Jazlan. Sosok yang sudah mencuri perhatiannya sejak kemunculan lelaki itu tahun lalu. Memori di otaknya itu masih mengingat bagaimana senyum manis yang lelaki itu tebarkan ke seluruh penghuni di kelasnya. Sebuah sapaan yang hingga kini masih membuat jantungnya berdegup dengan cepat.
"Terus, terus? Lo gak minta penjelasan atau apa gitu?" Rungu Helga menangkap sebuah pertanyaan dari salah satu teman Jazlan. Tidak, ia tidak bermaksud untuk menguping, namun rungunya terlalu peka untuk menangkap setiap perbincangan tiga orang yang hanya berjarak beberapa senti dari mejanya.
"Ya, nggak. Gue mikirnya ya dia emang gak suka sama gue. Udah, gitu doang." Helga menghela napasnya mendengar jawaban dari Jazlan. Nampaknya ia tahu apa yang menjadi topik pembicaraan ketiga orang itu.
"Sorry, sorry. Tadi rame banget di perpus pada balikin buku. Lo udah pesen?" Sebuah suara membuyarkan fokusnya pada pembicaraan tiga lelaki tadi.
Helga tersenyum menyambut kedatangan Yara, temannya. Ia lalu menggelengkan kepala, menjawab pertanyaan gadis berambut pendek yang kini sudah duduk dan tengah membolak-balikkan laman menu.
"Kayak biasa?" tanya Yara menengadahkan kepalanya.
"Iya deh, gue bingung juga makan apa." Yara lalu beranjak menuju kasir, membuat Helga kembali menajamkan indera pendengarnya.

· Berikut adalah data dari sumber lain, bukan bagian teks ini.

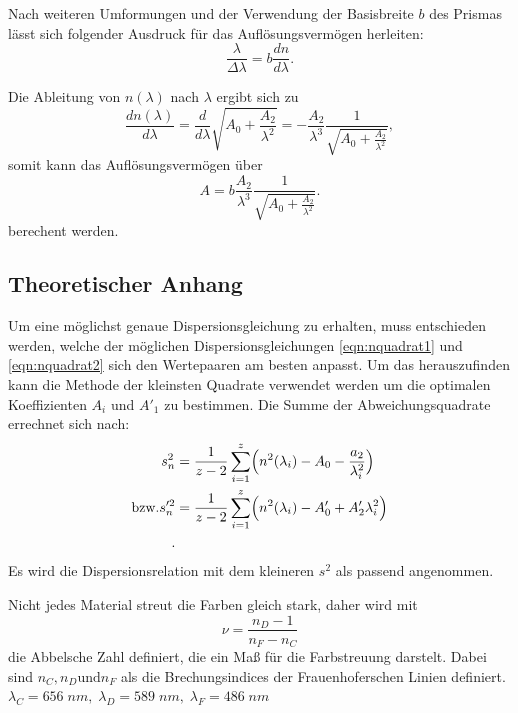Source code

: Nach weiteren Umformungen und der Verwendung der Basisbreite $b$ des
Prismas lässt sich folgender Ausdruck für das Auflösungsvermögen
herleiten:
\begin{equation}
  \frac{\lambda}{\Delta \lambda}=b\frac{dn}{d\lambda}.
  \label{eqn:auflösungsvermögen}
\end{equation}

Die Ableitung von $n(\lambda)$ nach $\lambda$ ergibt sich zu
\begin{equation}
  \frac{dn(\lambda)}{d\lambda}=\frac{d}{d\lambda}\sqrt{A_0+\frac{A_2}{\lambda^2}}
  =-\frac{A_2}{\lambda^3}\frac{1}{\sqrt{A_0+\frac{A_2}{\lambda^2}}},
\end{equation}
somit kann das Auflösungsvermögen über
\begin{equation}
  A=b\frac{A_2}{\lambda^3}\frac{1}{{\sqrt{A_0+\frac{A_2}{\lambda^2}}}}.
  \label{eqn:auflösungsver}
\end{equation}
berechent werden.

\subsection{Theoretischer Anhang}
Um eine möglichst genaue Dispersionsgleichung zu erhalten, muss
entschieden werden, welche der möglichen Dispersionsgleichungen
\ref{eqn:nquadrat1} und \ref{eqn:nquadrat2} sich den Wertepaaren
am besten anpasst. Um das herauszufinden kann die Methode der
kleinsten Quadrate verwendet werden um die optimalen Koeffizienten
$A_i$ und $A'_1$ zu bestimmen.
Die Summe der Abweichungsquadrate errechnet sich nach:
\begin{align}
  s_{n}^{2}&=\frac{1}{z-2}\sum_{i=1}^{z} \Bigl(n^2(\lambda_i)-A_0-\frac{a_2}{\lambda_{i}^{2}}\Bigr) \\
  \text{bzw.}
  s_{n}'^{2}&=\frac{1}{z-2}\sum_{i=1}^{z} \Bigl(n^2(\lambda_i)-A'_0+A'_{2}\lambda_{i}^{2}\Bigr) \\.
  \label{eqn:abweichungquadrat}
\end{align}
Es wird die Dispersionsrelation mit dem kleineren $s^2$ als passend angenommen.

Nicht jedes Material streut die Farben gleich stark, daher wird mit
\begin{equation}
  \nu=\frac{n_D -1}{n_F-n_C}
  \label{eqn:abbel}
\end{equation}
die Abbelsche Zahl definiert, die ein Maß für die Farbstreuung darstelt.
Dabei sind $n_C, n_D \text{und} n_F$ als die Brechungsindices der Frauenhoferschen
Linien definiert.\\
$\lambda_C=656\;nm,\;\lambda_D=589\;nm,\;\lambda_F=486\;nm$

"Eh, gue cabut dulu." Terdengar suara dari salah satu teman Jazlan. Memang gadis itu duduk membelakangi mereka. Namun, ia tahu suara yang baru saja pamit itu bukanlah suara milik pujaan hatinya. Suara yang baru saja pamit seperti lebih tinggi dari suara berat Jazlan, pikirnya.
Gadis itu memiringkan kepalanya. Suara yang baru saja pergi itu terdengar familiar di telinganya. Ia mencoba mengingat di mana ia pernah mendengar suara itu.

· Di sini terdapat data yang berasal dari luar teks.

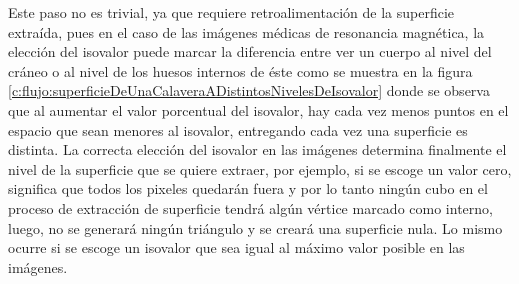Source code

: Este paso no es trivial, ya que requiere retroalimentación de la superficie extraída, pues en el caso de las imágenes médicas de resonancia magnética, la elección del isovalor puede marcar la diferencia entre ver un cuerpo al nivel del cráneo o al nivel de los huesos internos de éste como se muestra en la figura \ref{c:flujo:superficieDeUnaCalaveraADistintosNivelesDeIsovalor} donde se observa que al aumentar el valor porcentual del isovalor, hay cada vez menos puntos en el espacio que sean menores al isovalor, entregando cada vez una superficie es distinta. La correcta elección del isovalor en las imágenes determina finalmente el nivel de la superficie que se quiere extraer, por ejemplo, si se escoge un valor cero, significa que todos los pixeles quedarán fuera y por lo tanto ningún cubo en el proceso de extracción de superficie tendrá algún vértice marcado como interno, luego, no se generará ningún triángulo y se creará una superficie nula.
Lo mismo ocurre si se escoge un isovalor que sea igual al máximo valor posible en las imágenes.


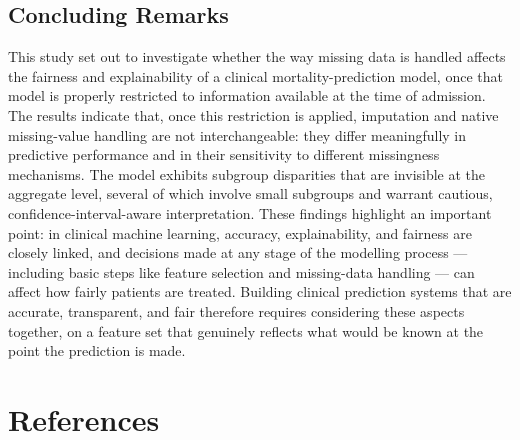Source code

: \documentclass[12pt,a4paper]{report}
\begin{document}
\section{Concluding Remarks}
This study set out to investigate whether the way missing data is handled affects the fairness and explainability of a clinical mortality-prediction model, once that model is properly restricted to information available at the time of admission. The results indicate that, once this restriction is applied, imputation and native missing-value handling are not interchangeable: they differ meaningfully in predictive performance and in their sensitivity to different missingness mechanisms. The model exhibits subgroup disparities that are invisible at the aggregate level, several of which involve small subgroups and warrant cautious, confidence-interval-aware interpretation. These findings highlight an important point: in clinical machine learning, accuracy, explainability, and fairness are closely linked, and decisions made at any stage of the modelling process --- including basic steps like feature selection and missing-data handling --- can affect how fairly patients are treated. Building clinical prediction systems that are accurate, transparent, and fair therefore requires considering these aspects together, on a feature set that genuinely reflects what would be known at the point the prediction is made.


\chapter*{References}
\end{document}
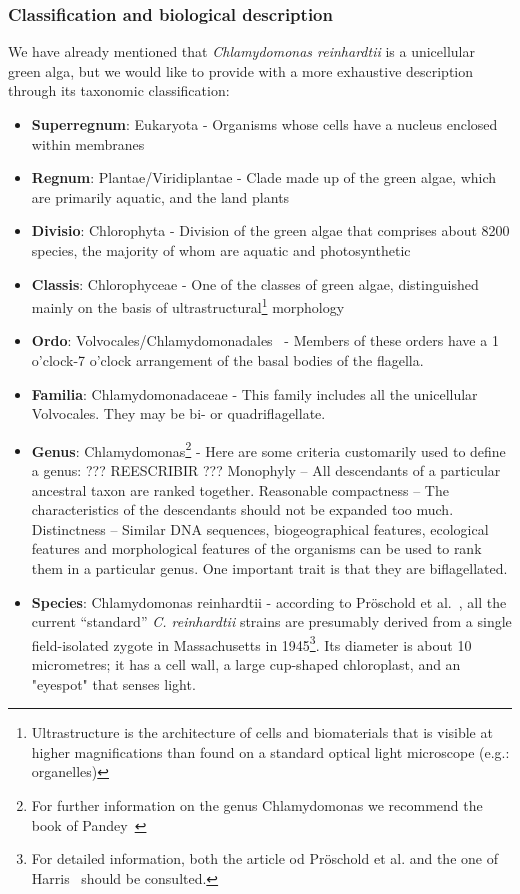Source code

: \subsubsection{Classification and biological description}

We have already mentioned that \textit{Chlamydomonas reinhardtii}
is a unicellular green alga, but we would like to provide with a more exhaustive description through its taxonomic classification: 

\begin{itemize}
	\item \textbf{Superregnum}: Eukaryota - Organisms whose cells have a nucleus enclosed within membranes	
	\item \textbf{Regnum}: Plantae/Viridiplantae - Clade made up of the green algae, which are primarily aquatic, and the land plants
	\item \textbf{Divisio}: Chlorophyta - Division of the green algae that comprises about 8200 species, the majority of whom are aquatic and photosynthetic
	\item \textbf{Classis}: Chlorophyceae - One of the classes of green algae, distinguished mainly on the basis of ultrastructural\footnote{Ultrastructure is the architecture of cells and biomaterials that is visible at higher magnifications than found on a standard optical light microscope (e.g.: organelles)} morphology
	\item \textbf{Ordo}: Volvocales/Chlamydomonadales~\cite{chlorophyceae} - Members of these orders have a 1 o'clock-7 o'clock arrangement of the basal bodies of the flagella.
	\item \textbf{Familia}: Chlamydomonadaceae - This family includes all the unicellular Volvocales. They may be bi- or quadriflagellate.
	\item \textbf{Genus}: Chlamydomonas\footnote{For further information on the genus Chlamydomonas we recommend the book of Pandey~\cite{Pandey}} - Here are some criteria customarily used to define a genus:
	??? REESCRIBIR ???
		\subitem Monophyly – All descendants of a particular ancestral taxon are ranked together.
		\subitem Reasonable compactness – The characteristics of the descendants should not be expanded too much.
		\subitem Distinctness – Similar DNA sequences, biogeographical features, ecological features and morphological features of the organisms can be used to rank them in a particular genus. One important trait is that they are biflagellated.
	\item \textbf{Species}: Chlamydomonas reinhardtii - according to Pröschold et al.~\cite{Proschold}, all the current “standard” \textit{C. reinhardtii} strains are presumably derived from a single field-isolated zygote in Massachusetts in 1945\footnote{For detailed information, both the article od Pröschold et al. and the one of Harris~\cite{Harris} should be consulted.}. Its diameter is about 10 micrometres; it has a cell wall, a large cup-shaped chloroplast, and an "eyespot" that senses light. 
\end{itemize}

"Tapi kenapa, sih? Kok lo tuh kepo banget kayaknya masalah cinta monyet gue?" tanya Jazlan yang cukup heran dengan pertanyaan temannya. "Lo udah berapa kali nanya tentang dia mulu. Padahal bahasnya udah dari kapan." lanjut lelaki itu menggerutu.
"Eh, lo ada fotonya?"
***
Deru napasnya terdengar cepat, seolah tengah berlomba dengan langkah kaki yang dipaksa untuk terus berlari. Setelah selesai mengemasi kembali barang-barang pada lokernya, ia lalu berlari ke arah apotek. Aruni yang sakit membuatnya tidak dapat fokus dengan pekerjaannya hari ini. Pantas saja pintu kamar gadis itu terus tertutup sejak kemarin.
Tangannya mengetuk pintu di depannya. Napasnya masih memburu, seolah takut oksigen yang ada di sekitarnya akan menghilang.
"Kak!" serunya, berharap si pemilik kamar itu cepat membukakan pintunya.
Dikeluarkannya ponsel dari dalam tas ranselnya, mencoba menghubungi gadis yang ia anggap sebagai satu-satunya keluarga yang ia miliki.
"Kak, ini obat sama makan siangnya aku taro di depan pintu ya."
Ia kembali mengunci layar ponselnya setelah mengirimkan pesan pada Aruni. Beruntung ia sempat membungkus makanan dari tempat kerjanya tadi. Kakinya lalu kembali berlari menuju kampus mengingat ia akan semakin terlambat jika tidak berlomba dengan waktu.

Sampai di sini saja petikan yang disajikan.